## Information shown:

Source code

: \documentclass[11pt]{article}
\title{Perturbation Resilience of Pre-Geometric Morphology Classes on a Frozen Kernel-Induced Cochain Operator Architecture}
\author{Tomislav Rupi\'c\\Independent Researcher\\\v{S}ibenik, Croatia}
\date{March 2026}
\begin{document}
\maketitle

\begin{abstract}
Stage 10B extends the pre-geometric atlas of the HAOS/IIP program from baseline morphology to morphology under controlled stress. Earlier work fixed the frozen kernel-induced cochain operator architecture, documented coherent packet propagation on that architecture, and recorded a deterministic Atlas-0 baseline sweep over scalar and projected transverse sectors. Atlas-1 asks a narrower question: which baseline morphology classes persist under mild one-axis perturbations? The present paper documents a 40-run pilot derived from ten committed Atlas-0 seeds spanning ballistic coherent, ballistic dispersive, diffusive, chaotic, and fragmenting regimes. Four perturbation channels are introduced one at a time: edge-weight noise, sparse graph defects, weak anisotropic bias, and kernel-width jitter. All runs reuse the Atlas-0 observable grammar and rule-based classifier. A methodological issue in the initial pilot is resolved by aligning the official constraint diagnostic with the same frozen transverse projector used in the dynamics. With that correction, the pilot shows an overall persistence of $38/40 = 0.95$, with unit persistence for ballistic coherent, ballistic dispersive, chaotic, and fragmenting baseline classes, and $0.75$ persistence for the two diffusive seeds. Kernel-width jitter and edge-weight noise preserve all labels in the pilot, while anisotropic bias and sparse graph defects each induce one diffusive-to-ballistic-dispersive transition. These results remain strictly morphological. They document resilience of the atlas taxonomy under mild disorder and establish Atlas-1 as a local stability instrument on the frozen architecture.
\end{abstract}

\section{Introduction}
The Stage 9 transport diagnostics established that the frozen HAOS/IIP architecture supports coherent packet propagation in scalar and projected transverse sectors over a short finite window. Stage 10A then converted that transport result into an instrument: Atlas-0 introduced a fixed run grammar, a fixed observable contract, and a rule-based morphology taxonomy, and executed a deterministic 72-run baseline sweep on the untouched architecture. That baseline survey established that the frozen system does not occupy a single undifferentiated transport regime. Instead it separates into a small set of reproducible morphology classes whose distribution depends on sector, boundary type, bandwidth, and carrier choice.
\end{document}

## Assigned task:
Each entry is to be output exactly as it was written.

## Answer to the problem:
Source code

: \documentclass[11pt]{article}
\title{Perturbation Resilience of Pre-Geometric Morphology Classes on a Frozen Kernel-Induced Cochain Operator Architecture}
\author{Tomislav Rupi\'c\\Independent Researcher\\\v{S}ibenik, Croatia}
\date{March 2026}
\begin{document}
\maketitle

\begin{abstract}
Stage 10B extends the pre-geometric atlas of the HAOS/IIP program from baseline morphology to morphology under controlled stress. Earlier work fixed the frozen kernel-induced cochain operator architecture, documented coherent packet propagation on that architecture, and recorded a deterministic Atlas-0 baseline sweep over scalar and projected transverse sectors. Atlas-1 asks a narrower question: which baseline morphology classes persist under mild one-axis perturbations? The present paper documents a 40-run pilot derived from ten committed Atlas-0 seeds spanning ballistic coherent, ballistic dispersive, diffusive, chaotic, and fragmenting regimes. Four perturbation channels are introduced one at a time: edge-weight noise, sparse graph defects, weak anisotropic bias, and kernel-width jitter. All runs reuse the Atlas-0 observable grammar and rule-based classifier. A methodological issue in the initial pilot is resolved by aligning the official constraint diagnostic with the same frozen transverse projector used in the dynamics. With that correction, the pilot shows an overall persistence of $38/40 = 0.95$, with unit persistence for ballistic coherent, ballistic dispersive, chaotic, and fragmenting baseline classes, and $0.75$ persistence for the two diffusive seeds. Kernel-width jitter and edge-weight noise preserve all labels in the pilot, while anisotropic bias and sparse graph defects each induce one diffusive-to-ballistic-dispersive transition. These results remain strictly morphological. They document resilience of the atlas taxonomy under mild disorder and establish Atlas-1 as a local stability instrument on the frozen architecture.
\end{abstract}

\section{Introduction}
The Stage 9 transport diagnostics established that the frozen HAOS/IIP architecture supports coherent packet propagation in scalar and projected transverse sectors over a short finite window. Stage 10A then converted that transport result into an instrument: Atlas-0 introduced a fixed run grammar, a fixed observable contract, and a rule-based morphology taxonomy, and executed a deterministic 72-run baseline sweep on the untouched architecture. That baseline survey established that the frozen system does not occupy a single undifferentiated transport regime. Instead it separates into a small set of reproducible morphology classes whose distribution depends on sector, boundary type, bandwidth, and carrier choice.
\end{document}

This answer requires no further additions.